Looking for a cheap general use laptop for browsing the web, typing up documents, and multimedia.
Also going to be used to learn programming.
My choices for less than a hundred dollars are an Asus t100ta transformer, or a Sony Vaio VPCSA28GG.
Battery life is important to me, but so is performance.
What do the tech geniuses on g think I should go with?
>>56188174
Asus Chromebook 14 or Toshiba Chromebook 2. Hack it to install a real distro.
>>56188183
I can get the vaio for 70aud or the asus for 60aud, why should I consider anything else?
>>56188183
This
>>56188252
Battery life
>>56188260
I'm not considering any other options.
i want to make babies inside elle
>>56188326
Can't even find the vaio, and the asus is a fucking tablet.
the vaio.
>>56188379
Dude...
http://www.sony.com.au/product/vpcsa28gg
>>56188410
still the vaio.
>>56188430
Cheers mate.
>>56188174
Michael Jackson never died, he just completed his transition to basic white girl.
Pumpkin spice scented bleach is technology.
>>56188560
This, also she looks like a monkey
>>56188174
I miss Michael Jackson
I got a refurbished laptop which have been used for office work for myself.
The battery life is only 5-6 hours, but other than that, it is a good laptop.

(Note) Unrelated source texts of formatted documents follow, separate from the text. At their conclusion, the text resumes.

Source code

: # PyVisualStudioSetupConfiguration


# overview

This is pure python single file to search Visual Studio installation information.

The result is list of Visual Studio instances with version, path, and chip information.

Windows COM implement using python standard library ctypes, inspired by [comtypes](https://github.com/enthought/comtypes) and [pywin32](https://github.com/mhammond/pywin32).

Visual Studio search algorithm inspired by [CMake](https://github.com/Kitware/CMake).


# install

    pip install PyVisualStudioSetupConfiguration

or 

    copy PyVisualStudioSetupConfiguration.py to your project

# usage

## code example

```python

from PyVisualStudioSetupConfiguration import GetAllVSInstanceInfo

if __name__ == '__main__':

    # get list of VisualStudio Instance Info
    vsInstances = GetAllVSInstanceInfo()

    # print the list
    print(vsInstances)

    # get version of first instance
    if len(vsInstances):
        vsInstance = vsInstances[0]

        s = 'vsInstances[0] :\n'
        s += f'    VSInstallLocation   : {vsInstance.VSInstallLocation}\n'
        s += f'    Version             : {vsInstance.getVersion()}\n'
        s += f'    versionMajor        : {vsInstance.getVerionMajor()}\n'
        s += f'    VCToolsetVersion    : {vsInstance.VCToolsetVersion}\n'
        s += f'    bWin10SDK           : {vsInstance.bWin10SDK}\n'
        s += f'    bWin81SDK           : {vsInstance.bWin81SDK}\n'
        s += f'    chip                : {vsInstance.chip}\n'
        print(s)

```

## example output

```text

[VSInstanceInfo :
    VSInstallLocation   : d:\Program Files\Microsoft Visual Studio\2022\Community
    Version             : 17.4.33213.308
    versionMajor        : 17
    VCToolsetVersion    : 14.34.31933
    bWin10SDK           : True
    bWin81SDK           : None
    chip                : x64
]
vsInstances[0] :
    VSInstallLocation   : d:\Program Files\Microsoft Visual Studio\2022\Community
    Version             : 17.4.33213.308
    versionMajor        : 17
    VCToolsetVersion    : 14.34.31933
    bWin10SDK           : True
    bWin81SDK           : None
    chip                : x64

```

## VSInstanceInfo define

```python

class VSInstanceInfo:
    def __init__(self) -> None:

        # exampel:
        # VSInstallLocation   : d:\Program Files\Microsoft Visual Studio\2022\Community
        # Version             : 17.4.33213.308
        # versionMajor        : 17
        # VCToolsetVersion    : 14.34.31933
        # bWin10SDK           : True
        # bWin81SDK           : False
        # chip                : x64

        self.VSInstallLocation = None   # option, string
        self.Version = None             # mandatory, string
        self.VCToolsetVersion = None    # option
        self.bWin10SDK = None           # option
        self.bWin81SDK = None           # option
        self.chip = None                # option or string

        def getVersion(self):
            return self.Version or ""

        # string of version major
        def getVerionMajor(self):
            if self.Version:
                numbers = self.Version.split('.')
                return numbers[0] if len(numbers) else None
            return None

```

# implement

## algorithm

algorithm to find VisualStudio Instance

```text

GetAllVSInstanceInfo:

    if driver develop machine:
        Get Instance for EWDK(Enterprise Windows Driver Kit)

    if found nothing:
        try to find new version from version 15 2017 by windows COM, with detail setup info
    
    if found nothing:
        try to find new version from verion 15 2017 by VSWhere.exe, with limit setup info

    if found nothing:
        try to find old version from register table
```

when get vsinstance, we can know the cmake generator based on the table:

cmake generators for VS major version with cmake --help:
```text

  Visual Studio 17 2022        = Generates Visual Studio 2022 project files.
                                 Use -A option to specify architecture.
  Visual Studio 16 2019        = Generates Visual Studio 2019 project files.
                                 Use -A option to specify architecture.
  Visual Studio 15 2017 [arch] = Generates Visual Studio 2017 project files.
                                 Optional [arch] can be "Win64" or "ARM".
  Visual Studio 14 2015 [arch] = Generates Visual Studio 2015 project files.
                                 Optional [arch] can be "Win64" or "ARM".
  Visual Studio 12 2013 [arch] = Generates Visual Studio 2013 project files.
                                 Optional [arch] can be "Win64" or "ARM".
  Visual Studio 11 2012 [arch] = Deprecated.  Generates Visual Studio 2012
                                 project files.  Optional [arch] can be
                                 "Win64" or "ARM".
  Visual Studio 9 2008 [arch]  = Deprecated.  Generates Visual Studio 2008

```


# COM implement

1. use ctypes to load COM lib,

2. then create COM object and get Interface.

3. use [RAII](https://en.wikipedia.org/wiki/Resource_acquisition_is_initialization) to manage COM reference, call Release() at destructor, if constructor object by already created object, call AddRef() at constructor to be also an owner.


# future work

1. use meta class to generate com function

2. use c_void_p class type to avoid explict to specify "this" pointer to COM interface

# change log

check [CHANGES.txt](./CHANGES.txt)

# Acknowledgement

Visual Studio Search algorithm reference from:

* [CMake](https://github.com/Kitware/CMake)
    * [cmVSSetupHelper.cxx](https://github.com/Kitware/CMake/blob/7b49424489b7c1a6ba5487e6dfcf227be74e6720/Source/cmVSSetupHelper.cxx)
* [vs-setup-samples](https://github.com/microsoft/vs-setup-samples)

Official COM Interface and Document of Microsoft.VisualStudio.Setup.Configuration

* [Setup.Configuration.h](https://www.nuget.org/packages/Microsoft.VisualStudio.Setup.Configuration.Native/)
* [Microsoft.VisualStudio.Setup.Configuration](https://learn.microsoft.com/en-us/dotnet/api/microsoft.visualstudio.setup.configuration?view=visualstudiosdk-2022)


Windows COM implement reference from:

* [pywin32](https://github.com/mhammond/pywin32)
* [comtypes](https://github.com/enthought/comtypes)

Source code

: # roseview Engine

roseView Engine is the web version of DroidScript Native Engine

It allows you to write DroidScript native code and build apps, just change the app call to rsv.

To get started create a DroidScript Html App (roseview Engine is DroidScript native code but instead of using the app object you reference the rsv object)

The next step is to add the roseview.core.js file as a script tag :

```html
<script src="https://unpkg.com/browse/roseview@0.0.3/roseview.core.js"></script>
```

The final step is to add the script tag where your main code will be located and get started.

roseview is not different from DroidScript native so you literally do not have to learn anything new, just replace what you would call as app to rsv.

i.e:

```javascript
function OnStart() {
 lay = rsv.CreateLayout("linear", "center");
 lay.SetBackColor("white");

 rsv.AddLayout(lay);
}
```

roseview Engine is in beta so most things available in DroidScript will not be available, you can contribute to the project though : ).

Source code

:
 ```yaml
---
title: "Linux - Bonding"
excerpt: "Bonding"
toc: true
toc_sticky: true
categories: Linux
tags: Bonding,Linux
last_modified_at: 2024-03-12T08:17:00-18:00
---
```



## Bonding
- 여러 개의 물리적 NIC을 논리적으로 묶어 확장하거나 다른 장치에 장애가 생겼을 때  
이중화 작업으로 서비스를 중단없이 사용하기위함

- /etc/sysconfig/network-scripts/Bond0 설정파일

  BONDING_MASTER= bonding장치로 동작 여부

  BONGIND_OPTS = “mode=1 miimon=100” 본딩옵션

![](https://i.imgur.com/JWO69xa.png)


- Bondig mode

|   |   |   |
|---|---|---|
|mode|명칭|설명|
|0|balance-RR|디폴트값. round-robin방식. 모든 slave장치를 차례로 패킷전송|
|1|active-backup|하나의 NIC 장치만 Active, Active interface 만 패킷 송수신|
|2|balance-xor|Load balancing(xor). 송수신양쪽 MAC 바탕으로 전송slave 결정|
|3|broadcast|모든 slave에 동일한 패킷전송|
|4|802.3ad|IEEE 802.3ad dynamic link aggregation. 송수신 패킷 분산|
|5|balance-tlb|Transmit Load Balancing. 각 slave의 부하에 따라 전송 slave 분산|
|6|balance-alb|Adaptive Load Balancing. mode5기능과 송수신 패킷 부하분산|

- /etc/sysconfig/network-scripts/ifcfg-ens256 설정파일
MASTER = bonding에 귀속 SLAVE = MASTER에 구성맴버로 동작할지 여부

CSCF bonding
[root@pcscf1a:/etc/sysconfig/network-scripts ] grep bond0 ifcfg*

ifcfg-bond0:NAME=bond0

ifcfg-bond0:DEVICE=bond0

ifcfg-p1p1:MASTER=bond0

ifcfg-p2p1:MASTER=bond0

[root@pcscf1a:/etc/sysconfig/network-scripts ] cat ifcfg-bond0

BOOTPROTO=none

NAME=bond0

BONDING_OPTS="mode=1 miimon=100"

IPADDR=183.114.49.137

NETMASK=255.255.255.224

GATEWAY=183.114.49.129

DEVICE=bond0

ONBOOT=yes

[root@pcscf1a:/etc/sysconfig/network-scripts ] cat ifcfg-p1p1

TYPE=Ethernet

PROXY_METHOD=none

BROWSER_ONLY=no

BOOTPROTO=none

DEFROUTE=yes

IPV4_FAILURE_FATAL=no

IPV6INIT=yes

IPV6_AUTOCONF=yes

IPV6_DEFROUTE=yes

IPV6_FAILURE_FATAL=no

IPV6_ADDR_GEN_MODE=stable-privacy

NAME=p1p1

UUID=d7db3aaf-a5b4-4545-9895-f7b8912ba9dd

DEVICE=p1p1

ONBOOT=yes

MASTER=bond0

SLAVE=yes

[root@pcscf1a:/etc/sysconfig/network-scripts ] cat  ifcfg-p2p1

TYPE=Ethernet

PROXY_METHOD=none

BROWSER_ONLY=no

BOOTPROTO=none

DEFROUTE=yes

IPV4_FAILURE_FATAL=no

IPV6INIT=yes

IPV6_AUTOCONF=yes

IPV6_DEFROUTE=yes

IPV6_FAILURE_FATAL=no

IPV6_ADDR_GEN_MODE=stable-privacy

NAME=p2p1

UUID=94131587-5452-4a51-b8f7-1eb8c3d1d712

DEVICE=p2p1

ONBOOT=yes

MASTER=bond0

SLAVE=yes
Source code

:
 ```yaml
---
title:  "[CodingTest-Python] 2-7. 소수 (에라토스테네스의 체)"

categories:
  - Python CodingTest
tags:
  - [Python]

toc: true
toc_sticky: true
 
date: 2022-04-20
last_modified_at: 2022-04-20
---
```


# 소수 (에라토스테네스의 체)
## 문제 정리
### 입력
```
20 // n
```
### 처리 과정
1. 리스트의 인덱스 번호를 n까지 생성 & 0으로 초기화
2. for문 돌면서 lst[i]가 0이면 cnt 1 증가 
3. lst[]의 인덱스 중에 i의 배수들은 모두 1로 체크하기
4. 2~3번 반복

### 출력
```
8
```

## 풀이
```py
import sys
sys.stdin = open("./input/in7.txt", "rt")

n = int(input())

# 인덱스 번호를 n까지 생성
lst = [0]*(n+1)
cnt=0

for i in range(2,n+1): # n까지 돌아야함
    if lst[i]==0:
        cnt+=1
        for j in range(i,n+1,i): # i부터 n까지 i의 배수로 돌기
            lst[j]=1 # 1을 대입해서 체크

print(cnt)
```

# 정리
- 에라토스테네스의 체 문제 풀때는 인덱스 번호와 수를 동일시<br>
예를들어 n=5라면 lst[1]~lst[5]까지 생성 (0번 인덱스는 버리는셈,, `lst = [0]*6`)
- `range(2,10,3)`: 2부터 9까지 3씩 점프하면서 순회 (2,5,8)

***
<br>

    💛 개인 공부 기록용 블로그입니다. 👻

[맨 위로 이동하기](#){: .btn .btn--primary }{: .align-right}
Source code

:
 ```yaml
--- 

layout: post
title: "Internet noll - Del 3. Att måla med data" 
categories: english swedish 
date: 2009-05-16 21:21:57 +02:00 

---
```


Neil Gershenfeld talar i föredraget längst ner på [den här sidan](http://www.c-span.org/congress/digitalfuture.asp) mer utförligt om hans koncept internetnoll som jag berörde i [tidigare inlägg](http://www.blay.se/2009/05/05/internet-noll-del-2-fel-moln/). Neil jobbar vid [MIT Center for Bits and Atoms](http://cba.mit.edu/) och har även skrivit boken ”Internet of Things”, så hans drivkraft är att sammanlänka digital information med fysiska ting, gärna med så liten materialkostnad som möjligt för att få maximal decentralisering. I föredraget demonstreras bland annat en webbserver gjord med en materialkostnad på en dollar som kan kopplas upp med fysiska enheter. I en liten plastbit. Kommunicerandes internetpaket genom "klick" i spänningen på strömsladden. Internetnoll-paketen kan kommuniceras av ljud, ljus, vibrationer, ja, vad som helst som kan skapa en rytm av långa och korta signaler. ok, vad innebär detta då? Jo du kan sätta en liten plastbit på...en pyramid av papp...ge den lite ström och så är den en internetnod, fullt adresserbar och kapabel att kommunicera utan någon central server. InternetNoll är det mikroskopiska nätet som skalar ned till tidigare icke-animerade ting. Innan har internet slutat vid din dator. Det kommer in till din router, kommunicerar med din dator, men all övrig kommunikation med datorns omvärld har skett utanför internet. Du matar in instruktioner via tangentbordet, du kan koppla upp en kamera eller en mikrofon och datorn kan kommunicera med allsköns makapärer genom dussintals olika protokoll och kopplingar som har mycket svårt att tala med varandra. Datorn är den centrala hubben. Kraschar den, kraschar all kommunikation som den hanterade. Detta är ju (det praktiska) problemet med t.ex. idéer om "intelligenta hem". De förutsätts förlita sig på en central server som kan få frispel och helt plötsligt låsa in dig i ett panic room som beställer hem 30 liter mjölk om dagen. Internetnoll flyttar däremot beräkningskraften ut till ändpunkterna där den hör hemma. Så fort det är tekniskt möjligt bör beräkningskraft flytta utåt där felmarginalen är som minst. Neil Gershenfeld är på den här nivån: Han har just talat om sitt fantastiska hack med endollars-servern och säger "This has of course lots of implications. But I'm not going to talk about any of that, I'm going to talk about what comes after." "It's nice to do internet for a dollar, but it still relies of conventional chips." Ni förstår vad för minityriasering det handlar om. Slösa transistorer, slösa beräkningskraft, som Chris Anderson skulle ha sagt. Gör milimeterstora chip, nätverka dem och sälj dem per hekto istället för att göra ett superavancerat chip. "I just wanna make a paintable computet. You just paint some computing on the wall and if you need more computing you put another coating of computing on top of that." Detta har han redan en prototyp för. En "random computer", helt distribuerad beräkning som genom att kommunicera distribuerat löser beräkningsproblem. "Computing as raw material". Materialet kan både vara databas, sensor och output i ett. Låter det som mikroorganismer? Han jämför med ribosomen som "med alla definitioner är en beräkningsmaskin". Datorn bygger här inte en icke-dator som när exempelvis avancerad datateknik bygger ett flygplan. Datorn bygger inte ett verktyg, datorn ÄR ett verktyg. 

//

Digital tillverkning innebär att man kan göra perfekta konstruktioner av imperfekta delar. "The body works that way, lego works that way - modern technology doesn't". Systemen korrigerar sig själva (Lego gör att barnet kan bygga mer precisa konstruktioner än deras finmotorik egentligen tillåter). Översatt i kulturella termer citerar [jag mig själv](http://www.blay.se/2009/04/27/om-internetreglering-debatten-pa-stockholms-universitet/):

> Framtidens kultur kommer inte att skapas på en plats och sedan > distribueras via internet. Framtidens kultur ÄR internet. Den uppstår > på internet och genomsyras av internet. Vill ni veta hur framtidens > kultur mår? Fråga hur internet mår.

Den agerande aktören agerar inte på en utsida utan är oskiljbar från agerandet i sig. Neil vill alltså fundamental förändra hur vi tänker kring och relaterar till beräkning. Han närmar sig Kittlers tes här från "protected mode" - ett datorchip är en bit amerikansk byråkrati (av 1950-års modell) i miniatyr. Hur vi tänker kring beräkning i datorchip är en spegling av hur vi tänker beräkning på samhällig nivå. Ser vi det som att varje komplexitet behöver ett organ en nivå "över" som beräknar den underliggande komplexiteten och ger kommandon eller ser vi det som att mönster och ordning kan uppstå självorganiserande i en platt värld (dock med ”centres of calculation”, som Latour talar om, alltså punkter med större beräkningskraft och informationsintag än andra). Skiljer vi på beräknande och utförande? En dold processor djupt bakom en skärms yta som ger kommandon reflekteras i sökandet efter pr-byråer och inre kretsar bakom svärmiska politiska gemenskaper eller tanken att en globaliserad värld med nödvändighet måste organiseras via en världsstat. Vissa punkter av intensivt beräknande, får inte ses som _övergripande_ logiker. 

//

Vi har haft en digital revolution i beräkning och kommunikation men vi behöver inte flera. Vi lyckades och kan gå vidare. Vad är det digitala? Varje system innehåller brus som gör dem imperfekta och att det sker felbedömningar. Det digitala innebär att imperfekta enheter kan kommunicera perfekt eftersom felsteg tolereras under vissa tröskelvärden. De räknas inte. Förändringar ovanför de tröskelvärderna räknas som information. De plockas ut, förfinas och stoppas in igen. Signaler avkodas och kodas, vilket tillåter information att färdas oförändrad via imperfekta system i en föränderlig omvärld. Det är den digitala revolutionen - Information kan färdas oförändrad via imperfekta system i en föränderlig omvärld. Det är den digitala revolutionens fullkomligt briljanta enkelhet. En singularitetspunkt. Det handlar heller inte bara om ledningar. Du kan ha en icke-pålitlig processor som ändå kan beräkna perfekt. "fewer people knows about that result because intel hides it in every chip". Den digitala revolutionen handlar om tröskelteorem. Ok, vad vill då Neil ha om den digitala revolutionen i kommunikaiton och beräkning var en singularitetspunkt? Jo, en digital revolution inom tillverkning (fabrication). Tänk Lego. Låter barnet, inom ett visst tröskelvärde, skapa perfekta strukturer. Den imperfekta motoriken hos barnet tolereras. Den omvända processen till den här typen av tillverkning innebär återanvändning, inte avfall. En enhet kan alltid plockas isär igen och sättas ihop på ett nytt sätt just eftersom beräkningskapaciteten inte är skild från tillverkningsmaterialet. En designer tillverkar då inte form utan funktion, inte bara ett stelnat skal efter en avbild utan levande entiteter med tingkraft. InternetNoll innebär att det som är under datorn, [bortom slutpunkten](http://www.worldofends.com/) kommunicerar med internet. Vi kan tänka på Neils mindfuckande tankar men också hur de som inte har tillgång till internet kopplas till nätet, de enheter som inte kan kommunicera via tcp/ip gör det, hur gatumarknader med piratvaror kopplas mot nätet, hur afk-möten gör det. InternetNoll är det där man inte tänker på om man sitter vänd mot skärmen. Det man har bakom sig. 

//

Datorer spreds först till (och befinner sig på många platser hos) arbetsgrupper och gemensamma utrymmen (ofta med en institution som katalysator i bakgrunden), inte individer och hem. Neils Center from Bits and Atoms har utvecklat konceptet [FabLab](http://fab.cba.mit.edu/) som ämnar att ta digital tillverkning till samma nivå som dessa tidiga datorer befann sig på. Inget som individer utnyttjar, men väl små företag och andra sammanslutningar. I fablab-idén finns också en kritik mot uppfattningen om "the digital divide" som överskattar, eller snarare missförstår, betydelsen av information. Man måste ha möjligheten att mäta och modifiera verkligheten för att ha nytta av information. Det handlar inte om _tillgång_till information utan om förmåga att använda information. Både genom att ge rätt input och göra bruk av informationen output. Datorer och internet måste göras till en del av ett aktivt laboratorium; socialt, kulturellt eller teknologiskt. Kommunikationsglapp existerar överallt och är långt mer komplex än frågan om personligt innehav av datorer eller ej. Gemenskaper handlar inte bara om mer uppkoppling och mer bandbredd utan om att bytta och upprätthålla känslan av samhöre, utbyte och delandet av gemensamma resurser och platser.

It is really cheap to do it this way.
I got an x220 for about $250 one year ago, but there is a lot of options out there.
The x220 has really bad speakers, and it is rather small, so watching movies is not really what it is good for, but I don't really know of any laptops that are good for that. (you could always plug in external screen / speakers or headphones)
What you are looking for in a laptop is fast storage and a fast processor.
This means documents are build as fast as possible (and yes, this also matters if you build continuously).
Graphics in the "mid range" is a waste of money, either get a really powerful graphic card so you can utilize it for your programming needs, or just get something that is fast enough to render video.